2. Öğretmenlerin % 53 ü yazılımları sınıf öğretimde kullanmakta, % 61 ise İnterneti öğretimde kullanmaktadır. 
3. Yazılımları dersinde kullanan öğretmenlerin sadece % 17 si yazılımı temel kaynak olarak kullanmaktadır.

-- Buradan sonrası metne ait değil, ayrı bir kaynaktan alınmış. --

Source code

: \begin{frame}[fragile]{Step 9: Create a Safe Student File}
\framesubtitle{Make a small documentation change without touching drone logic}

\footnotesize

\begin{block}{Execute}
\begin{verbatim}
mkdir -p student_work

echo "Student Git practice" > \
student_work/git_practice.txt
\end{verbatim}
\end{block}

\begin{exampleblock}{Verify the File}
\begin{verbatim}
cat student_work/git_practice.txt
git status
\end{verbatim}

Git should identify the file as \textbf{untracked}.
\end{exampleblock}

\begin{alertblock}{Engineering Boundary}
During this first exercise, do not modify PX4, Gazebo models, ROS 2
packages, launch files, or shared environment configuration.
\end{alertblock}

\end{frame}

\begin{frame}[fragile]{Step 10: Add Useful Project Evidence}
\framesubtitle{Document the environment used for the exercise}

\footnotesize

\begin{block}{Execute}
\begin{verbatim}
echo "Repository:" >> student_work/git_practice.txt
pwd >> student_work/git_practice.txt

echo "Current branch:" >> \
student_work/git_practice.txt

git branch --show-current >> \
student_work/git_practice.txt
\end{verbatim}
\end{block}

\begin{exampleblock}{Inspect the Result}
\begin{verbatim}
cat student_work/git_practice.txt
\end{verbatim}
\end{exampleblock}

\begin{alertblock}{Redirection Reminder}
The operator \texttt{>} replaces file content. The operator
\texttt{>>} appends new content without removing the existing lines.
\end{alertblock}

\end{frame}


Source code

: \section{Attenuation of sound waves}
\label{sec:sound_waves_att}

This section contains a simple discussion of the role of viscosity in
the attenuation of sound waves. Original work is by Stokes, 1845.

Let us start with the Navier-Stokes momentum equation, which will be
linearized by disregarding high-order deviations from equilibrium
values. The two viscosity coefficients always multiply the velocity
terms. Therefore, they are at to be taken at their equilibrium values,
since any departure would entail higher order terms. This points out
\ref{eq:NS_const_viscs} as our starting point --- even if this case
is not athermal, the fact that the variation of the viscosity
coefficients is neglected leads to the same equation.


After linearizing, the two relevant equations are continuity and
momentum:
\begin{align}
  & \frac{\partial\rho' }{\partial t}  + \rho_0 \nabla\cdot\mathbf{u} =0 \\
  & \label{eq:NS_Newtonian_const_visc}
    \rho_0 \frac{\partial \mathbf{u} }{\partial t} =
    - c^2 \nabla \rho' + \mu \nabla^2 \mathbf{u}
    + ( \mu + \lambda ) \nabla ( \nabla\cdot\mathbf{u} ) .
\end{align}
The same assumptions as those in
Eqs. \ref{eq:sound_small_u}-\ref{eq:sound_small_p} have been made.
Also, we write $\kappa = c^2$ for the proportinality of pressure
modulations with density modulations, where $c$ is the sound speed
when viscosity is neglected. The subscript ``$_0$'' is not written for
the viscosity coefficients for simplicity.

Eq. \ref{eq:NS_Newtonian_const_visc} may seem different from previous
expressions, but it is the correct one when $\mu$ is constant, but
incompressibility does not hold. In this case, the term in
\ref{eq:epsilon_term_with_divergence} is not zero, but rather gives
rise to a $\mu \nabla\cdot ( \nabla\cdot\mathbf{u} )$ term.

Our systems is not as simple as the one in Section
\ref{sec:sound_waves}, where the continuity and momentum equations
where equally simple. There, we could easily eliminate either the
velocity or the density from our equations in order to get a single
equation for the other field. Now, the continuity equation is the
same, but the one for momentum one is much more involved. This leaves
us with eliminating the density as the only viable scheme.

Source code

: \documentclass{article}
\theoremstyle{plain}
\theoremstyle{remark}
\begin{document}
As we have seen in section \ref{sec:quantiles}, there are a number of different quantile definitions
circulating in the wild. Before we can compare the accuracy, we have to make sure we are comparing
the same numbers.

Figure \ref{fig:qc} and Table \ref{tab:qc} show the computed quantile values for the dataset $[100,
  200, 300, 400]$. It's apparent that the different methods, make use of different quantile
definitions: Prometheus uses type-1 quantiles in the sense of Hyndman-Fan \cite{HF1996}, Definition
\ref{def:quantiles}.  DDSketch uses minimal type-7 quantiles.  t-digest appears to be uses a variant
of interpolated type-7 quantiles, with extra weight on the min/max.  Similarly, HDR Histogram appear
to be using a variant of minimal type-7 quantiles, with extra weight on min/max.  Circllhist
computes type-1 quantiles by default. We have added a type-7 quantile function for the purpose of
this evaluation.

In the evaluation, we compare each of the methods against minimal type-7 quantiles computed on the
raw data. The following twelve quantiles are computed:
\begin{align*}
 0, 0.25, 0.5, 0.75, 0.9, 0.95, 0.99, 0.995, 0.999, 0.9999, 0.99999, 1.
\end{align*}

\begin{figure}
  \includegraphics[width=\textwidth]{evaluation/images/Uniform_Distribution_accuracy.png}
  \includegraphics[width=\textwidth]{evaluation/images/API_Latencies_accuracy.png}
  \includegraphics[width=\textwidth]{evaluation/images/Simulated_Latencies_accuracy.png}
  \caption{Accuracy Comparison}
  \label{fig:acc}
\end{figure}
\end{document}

Oysa interneti kullananların sadece % 9 u WEB sitelerini temel kaynak olarak görmektedir. 
4. Yazılımları kullanmayanlar sınıflarında bilgisayar olmadığından ya da bilgisayar donanımının yeterli olmadığından dolayı kullanmadıklarını ifade etmektedir. 
5. WEB siteleri araştıran öğretmenlerin % 48 i dersleri için uygun servisleri bulmanın zorluğundan söz etmektedirler. % 59 ise yazılım için aynı durumu belirtmektedir. 
6. Teknoloji eğitimi alanları kendilerini daha rahat hissetmektedirler. 
7. 20 yıllık hocalara göre beş ya da daha az yıllık öğretmenler teknoloji kullanmaya daha yatkındır.  
8. Öğretmenler güçlükleri; para, sınıf ve hazırlık zamanı ve müfredata uygunluk olarak belirtmektedirler. 
9. Başarılı uygulamalar için yazılımın veya kapsamın öğretmenin ya da başka birinin seçmesi önemli bir faktör olarak ortaya çıkmaktadır. 
Sonuç olarak, teknolojiye her birim yatırımın, insana da yatırım gerektirdiği ve eğitim sisteminin teknoloji kullanımında uzun bir yolun henüz başında olduğu ifade edilmektedir.